Let's suppose that we have some data stored in a CSV file, which correspond to a dataflow following the BIS_DER datastructure from the BIS.

We can create a Dataset object in SDMXThon, and load this CSV data and the related metadata:

In [34]:
import sdmxthon
from sdmxthon.model.dataset import Dataset

data_instance = Dataset()
data_instance.read_csv('input_data.csv')

metadata = sdmxthon.read_sdmx('https://stats.bis.org/api/v1/datastructure/BIS/BIS_DER/1.0?references=all&detail=full')
data_instance.structure = metadata.content['DataStructures']['BIS:BIS_DER(1.0)']

SDMXThon provides a method to do a structural validation of the data against the metadata:

In [35]:
validation_results = data_instance.semantic_validation()

print (f'The dataset has {len(validation_results)} errors:\n {[error["Message"] for error in validation_results]}')

The dataset has 3 errors:
 ['Missing value in measure OBS_VALUE', 'Missing FREQ', 'Missing OBS_STATUS']

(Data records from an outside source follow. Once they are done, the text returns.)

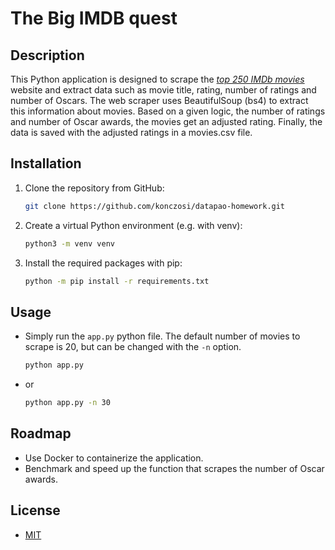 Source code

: # The Big IMDB quest
## Description
This Python application is designed to scrape the *[top 250 IMDb movies](https://www.imdb.com/chart/top/)* website
and extract data such as movie title, rating, number of ratings and number of Oscars.
The web scraper uses BeautifulSoup (bs4) to extract this information about movies.
Based on a given logic, the number of ratings and number of Oscar awards, the movies get an adjusted rating.
Finally, the data is saved with the adjusted ratings in a movies.csv file.
## Installation
1. Clone the repository from GitHub:
    ```bash
    git clone https://github.com/konczosi/datapao-homework.git
    ```
2. Create a virtual Python environment (e.g. with venv):
    ```bash
    python3 -m venv venv
    ```
3. Install the required packages with pip:
   ```bash
   python -m pip install -r requirements.txt
   ```
## Usage
- Simply run the `app.py` python file. The default number of movies to scrape is 20, but can be changed with the `-n` option.
    ```bash
    python app.py
    ```
- or
    ```bash
    python app.py -n 30
    ```
## Roadmap
- Use Docker to containerize the application.
- Benchmark and speed up the function that scrapes the number of Oscar awards.
## License 
- [MIT](requirements.txt) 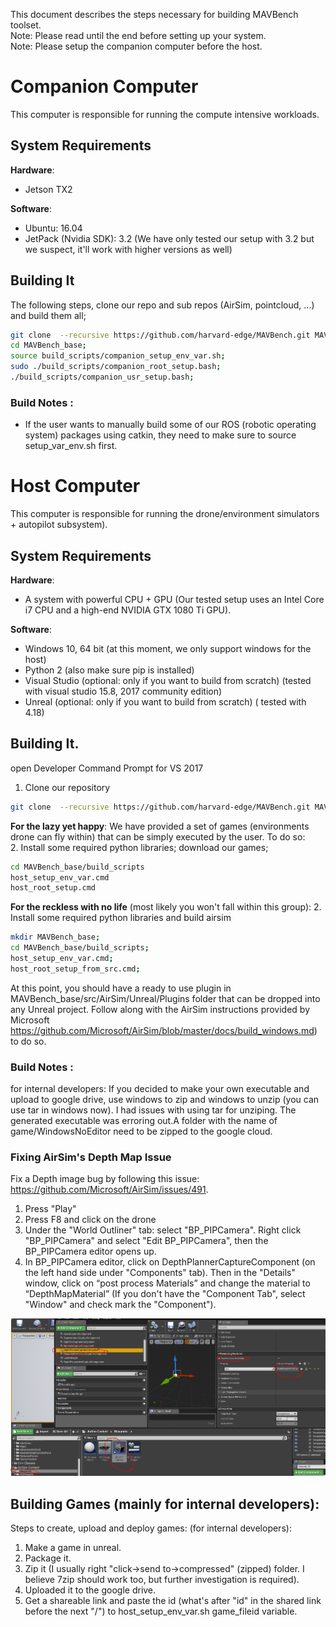 This document describes the steps necessary for building MAVBench toolset.    
Note: Please read until the end before setting up your system.   
Note: Please setup the companion computer before the host.  

[comment]: <p align="center"> 
# Companion Computer 

This computer is responsible for running the compute intensive workloads.

## System Requirements
**Hardware**:  
+ Jetson TX2  

**Software**:  
+ Ubuntu: 16.04  
+ JetPack (Nvidia SDK): 3.2 (We have only tested our setup with 3.2 but we suspect, it'll work with higher versions as well)  

## Building It 
The following steps, clone our repo and sub repos (AirSim, pointcloud, ...) and build them all;
```bash
git clone  --recursive https://github.com/harvard-edge/MAVBench.git MAVBench_base;     
cd MAVBench_base;   
source build_scripts/companion_setup_env_var.sh;    
sudo ./build_scripts/companion_root_setup.bash;    
./build_scripts/companion_usr_setup.bash;  
```    

### Build Notes :
- If the user wants to manually build some of our ROS (robotic operating system) packages using catkin, they need to make sure to source setup_var_env.sh first.  

# Host Computer 
This computer is responsible for running the drone/environment simulators + autopilot subsystem).

## System Requirements
**Hardware**:  
+ A system with powerful CPU + GPU (Our tested setup uses an Intel Core i7 CPU and a high-end NVIDIA GTX 1080 Ti GPU).

**Software**:  
+ Windows 10, 64 bit   (at this moment, we only support windows for the host)
+ Python 2 (also make sure pip is installed)
+ Visual Studio (optional: only if you want to build from scratch) (tested with visual studio 15.8, 2017 community edition)  
+ Unreal (optional: only if you want to build from scratch) ( tested with 4.18) 


## Building It.
open Developer Command Prompt for VS 2017 
1.  Clone our repository
``` bash
git clone  --recursive https://github.com/harvard-edge/MAVBench.git MAVBench_base  
```   
 **For the lazy yet happy**: We have provided a set of games (environments drone can fly within) that can be simply executed by the user. To do so:    
2. Install some required python libraries; download our games;
```bash
cd MAVBench_base/build_scripts  
host_setup_env_var.cmd 
host_root_setup.cmd              
```   
   **For the reckless with no life** (most likely you won't fall within this group): 
   2. Install some required python libraries and build airsim
   ```bash
   mkdir MAVBench_base;  
   cd MAVBench_base/build_scripts;  
   host_setup_env_var.cmd;  
   host_root_setup_from_src.cmd;  
   ```
   At this point, you should have a ready to use plugin in MAVBench_base/src/AirSim/Unreal/Plugins folder that can be dropped into any Unreal project. Follow along with the AirSim instructions provided by Microsoft   https://github.com/Microsoft/AirSim/blob/master/docs/build_windows.md) to do so.

### Build Notes :
for internal developers: 
If you decided to make your own executable and upload to google drive, use windows to zip and windows to unzip (you can use tar in windows now). I had issues with using tar for unziping. The generated executable was erroring out.A folder with the name of game/WindowsNoEditor need to be zipped to the google cloud.

### Fixing AirSim's Depth Map Issue
Fix a Depth image bug by following this issue: https://github.com/Microsoft/AirSim/issues/491. 
1. Press "Play"
2. Press F8 and click on the drone
3. Under the "World Outliner" tab: select "BP_PIPCamera". Right click "BP_PIPCamera" and select "Edit BP_PIPCamera", then the BP_PIPCamera editor opens up.
4. In BP_PIPCamera editor, click on DepthPlannerCaptureComponent (on the left hand side under "Components" tab). Then in the "Details" window, click on “post process Materials” and change the material to “DepthMapMaterial”
(If you don't have the "Component Tab", select "Window" and check mark the "Component").

![alt text](https://github.com/MAVBench/MAVBench/blob/master/docs/images/BP_PIP_depth_map_modification.PNG)



## Building Games (mainly for internal developers):
Steps to create, upload and deploy games: (for internal developers):
1. Make a game in unreal.
2. Package it.
3. Zip it (I usually right "click->send to->compressed" (zipped) folder. I believe 7zip should work too, but further investigation is required).
4. Uploaded it to the google drive.
5. Get a shareable link and paste the id (what's after "id" in the shared link before the next "/") to host_setup_env_var.sh game_fileid variable.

Thus, the dataset is incorrect, because there are some empty values, and the dimension 'FREQ' and the mandatory attribute 'OBS_STATUS' are missing.
It is possible to use Pandas to correct the dataset:

In [36]:
data_instance.data['OBS_VALUE'] = data_instance.data['OBS_VALUE'].fillna(0)
data_instance.data['FREQ'] = 'H'
data_instance.data['OBS_STATUS'] = 'A'

validation_results = data_instance.semantic_validation()
print (f'The dataset has {len(validation_results)} errors:\n {[error["Message"] for error in validation_results]}')

The dataset has 0 errors:
 []


Let's now suppose that we want to validate that each observation is within 50% of the observation for the previous period. Again, we can use Panda's capabilities to perform these validations: 

In [60]:
#Get list of dimensions excluding TIME_PERIOD:
dimension_descriptor = data_instance.structure.dimension_descriptor.components
dimenension_list = [key for key in dimension_descriptor]
dimenension_list.remove('TIME_PERIOD')


# Add a field with the previous value of the series:
data_instance.data["previous_value"] = \
    data_instance.data.sort_values("TIME_PERIOD").groupby(dimenension_list)\
            ["OBS_VALUE"].shift(1)


# Get if value is between the percentage of the previous value:
data_instance.data["val_result"] = data_instance.data["previous_value"] / data_instance.data["OBS_VALUE"]
errors = data_instance.data[~data_instance.data["val_result"].between(0.8, 1.2)].dropna()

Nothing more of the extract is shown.